* **WORK ORDER**
Look for the word "nbsp" in the entries below, then copy every line that has it.
——
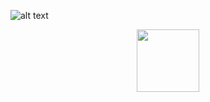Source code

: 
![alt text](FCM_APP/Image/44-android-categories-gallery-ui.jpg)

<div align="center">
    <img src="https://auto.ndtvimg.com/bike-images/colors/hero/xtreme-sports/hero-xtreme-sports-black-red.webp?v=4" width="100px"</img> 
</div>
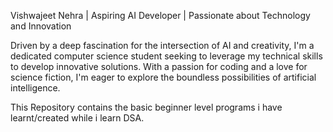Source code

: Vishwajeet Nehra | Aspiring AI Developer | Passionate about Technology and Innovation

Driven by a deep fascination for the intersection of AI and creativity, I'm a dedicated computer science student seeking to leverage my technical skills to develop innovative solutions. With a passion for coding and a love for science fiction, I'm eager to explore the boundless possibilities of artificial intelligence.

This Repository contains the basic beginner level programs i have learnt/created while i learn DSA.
——
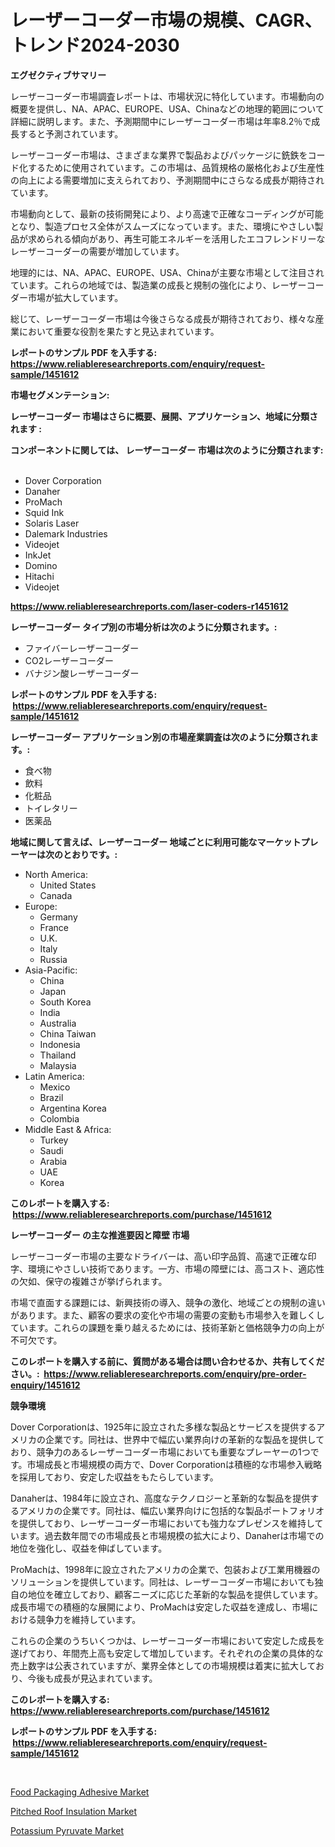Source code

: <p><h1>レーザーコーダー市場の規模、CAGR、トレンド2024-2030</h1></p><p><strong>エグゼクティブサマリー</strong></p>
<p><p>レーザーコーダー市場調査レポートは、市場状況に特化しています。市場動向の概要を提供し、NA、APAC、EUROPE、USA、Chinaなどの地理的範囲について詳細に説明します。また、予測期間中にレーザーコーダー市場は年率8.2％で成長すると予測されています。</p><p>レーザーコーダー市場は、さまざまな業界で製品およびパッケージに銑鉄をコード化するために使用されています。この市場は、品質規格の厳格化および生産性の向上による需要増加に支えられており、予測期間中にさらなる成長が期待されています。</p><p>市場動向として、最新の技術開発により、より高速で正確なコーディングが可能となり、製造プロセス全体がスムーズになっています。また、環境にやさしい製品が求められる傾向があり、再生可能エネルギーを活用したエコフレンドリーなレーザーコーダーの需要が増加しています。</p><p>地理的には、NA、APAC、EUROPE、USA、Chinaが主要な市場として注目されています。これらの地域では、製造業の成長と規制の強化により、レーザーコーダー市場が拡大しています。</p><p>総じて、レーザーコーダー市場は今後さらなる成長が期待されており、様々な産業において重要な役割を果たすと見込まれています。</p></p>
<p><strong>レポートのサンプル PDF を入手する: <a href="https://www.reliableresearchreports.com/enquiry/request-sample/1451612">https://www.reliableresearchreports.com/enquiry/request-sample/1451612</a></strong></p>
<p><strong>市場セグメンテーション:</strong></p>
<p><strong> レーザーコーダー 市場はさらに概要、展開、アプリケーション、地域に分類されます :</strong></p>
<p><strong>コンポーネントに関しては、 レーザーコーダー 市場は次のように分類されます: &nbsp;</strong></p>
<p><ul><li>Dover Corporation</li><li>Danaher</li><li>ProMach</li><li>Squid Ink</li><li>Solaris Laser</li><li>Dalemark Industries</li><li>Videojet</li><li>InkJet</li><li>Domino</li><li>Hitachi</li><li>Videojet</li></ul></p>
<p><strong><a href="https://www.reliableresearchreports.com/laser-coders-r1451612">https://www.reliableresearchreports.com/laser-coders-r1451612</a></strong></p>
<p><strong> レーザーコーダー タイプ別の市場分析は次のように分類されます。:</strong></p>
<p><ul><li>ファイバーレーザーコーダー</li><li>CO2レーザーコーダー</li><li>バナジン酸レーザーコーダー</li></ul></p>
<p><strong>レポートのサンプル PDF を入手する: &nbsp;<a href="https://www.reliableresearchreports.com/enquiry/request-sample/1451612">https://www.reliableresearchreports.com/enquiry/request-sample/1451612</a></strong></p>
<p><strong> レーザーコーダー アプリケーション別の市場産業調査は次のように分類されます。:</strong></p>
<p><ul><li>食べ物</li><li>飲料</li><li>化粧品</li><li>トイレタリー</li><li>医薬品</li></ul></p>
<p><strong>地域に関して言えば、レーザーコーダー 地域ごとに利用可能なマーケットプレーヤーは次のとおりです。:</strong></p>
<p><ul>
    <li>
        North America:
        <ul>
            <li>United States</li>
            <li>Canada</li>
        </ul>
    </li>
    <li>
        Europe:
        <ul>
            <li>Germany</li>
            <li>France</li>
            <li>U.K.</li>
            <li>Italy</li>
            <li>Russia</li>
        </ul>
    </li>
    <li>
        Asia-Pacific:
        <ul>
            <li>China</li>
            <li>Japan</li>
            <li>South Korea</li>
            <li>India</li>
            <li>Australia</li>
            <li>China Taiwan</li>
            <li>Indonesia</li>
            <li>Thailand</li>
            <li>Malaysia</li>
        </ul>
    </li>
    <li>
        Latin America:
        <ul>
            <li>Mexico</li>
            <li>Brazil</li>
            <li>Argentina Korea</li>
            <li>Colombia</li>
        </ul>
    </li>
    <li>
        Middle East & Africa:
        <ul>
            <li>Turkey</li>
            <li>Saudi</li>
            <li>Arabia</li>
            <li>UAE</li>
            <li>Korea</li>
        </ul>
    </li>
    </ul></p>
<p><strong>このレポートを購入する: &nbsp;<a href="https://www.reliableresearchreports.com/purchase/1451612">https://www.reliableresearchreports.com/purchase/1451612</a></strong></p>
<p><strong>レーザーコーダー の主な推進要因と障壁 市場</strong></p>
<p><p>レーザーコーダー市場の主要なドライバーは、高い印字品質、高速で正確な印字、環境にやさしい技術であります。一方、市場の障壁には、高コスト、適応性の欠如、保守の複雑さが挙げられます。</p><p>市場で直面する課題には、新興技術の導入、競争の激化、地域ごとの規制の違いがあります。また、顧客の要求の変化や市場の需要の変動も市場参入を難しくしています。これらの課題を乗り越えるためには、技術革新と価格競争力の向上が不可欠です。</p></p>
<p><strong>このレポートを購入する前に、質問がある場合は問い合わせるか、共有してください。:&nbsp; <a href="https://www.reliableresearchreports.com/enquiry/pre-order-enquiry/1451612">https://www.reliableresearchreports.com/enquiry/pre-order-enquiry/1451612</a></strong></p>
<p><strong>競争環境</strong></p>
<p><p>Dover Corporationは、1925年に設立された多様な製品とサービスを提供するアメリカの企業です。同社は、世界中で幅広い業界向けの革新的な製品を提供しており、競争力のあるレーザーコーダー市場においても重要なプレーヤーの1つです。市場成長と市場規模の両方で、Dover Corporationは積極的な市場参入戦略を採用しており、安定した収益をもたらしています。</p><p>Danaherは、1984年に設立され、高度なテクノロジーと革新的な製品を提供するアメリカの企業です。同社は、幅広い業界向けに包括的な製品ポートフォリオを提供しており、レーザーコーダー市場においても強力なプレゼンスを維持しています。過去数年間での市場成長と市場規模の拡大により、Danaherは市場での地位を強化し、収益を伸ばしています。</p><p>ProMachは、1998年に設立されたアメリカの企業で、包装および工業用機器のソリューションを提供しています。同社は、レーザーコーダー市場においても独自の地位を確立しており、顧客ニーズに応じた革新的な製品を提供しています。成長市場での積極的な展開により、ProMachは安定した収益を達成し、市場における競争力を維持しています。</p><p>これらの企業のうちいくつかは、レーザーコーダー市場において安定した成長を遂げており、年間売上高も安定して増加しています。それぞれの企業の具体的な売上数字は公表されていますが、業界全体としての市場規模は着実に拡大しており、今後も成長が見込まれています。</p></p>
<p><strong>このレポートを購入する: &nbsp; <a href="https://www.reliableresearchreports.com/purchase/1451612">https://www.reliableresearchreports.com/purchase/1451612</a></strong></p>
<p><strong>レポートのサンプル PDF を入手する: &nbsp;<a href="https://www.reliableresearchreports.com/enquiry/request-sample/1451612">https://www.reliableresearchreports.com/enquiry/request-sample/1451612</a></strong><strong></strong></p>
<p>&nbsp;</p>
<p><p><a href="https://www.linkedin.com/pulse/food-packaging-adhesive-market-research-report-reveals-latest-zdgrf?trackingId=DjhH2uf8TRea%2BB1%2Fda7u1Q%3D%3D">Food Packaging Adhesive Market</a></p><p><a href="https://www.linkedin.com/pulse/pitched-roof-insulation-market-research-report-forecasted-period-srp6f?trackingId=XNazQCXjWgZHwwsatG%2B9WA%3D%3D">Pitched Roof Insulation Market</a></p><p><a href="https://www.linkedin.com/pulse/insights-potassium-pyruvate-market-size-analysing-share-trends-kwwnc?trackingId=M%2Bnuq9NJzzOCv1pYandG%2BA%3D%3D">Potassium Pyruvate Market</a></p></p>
——
* **SOLUTION**
<p><strong>コンポーネントに関しては、 レーザーコーダー 市場は次のように分類されます: &nbsp;</strong></p>
<p><strong>レポートのサンプル PDF を入手する: &nbsp;<a href="https://www.reliableresearchreports.com/enquiry/request-sample/1451612">https://www.reliableresearchreports.com/enquiry/request-sample/1451612</a></strong></p>
<p><strong>このレポートを購入する: &nbsp;<a href="https://www.reliableresearchreports.com/purchase/1451612">https://www.reliableresearchreports.com/purchase/1451612</a></strong></p>
<p><strong>このレポートを購入する前に、質問がある場合は問い合わせるか、共有してください。:&nbsp; <a href="https://www.reliableresearchreports.com/enquiry/pre-order-enquiry/1451612">https://www.reliableresearchreports.com/enquiry/pre-order-enquiry/1451612</a></strong></p>
<p><strong>このレポートを購入する: &nbsp; <a href="https://www.reliableresearchreports.com/purchase/1451612">https://www.reliableresearchreports.com/purchase/1451612</a></strong></p>
<p><strong>レポートのサンプル PDF を入手する: &nbsp;<a href="https://www.reliableresearchreports.com/enquiry/request-sample/1451612">https://www.reliableresearchreports.com/enquiry/request-sample/1451612</a></strong><strong></strong></p>
<p>&nbsp;</p>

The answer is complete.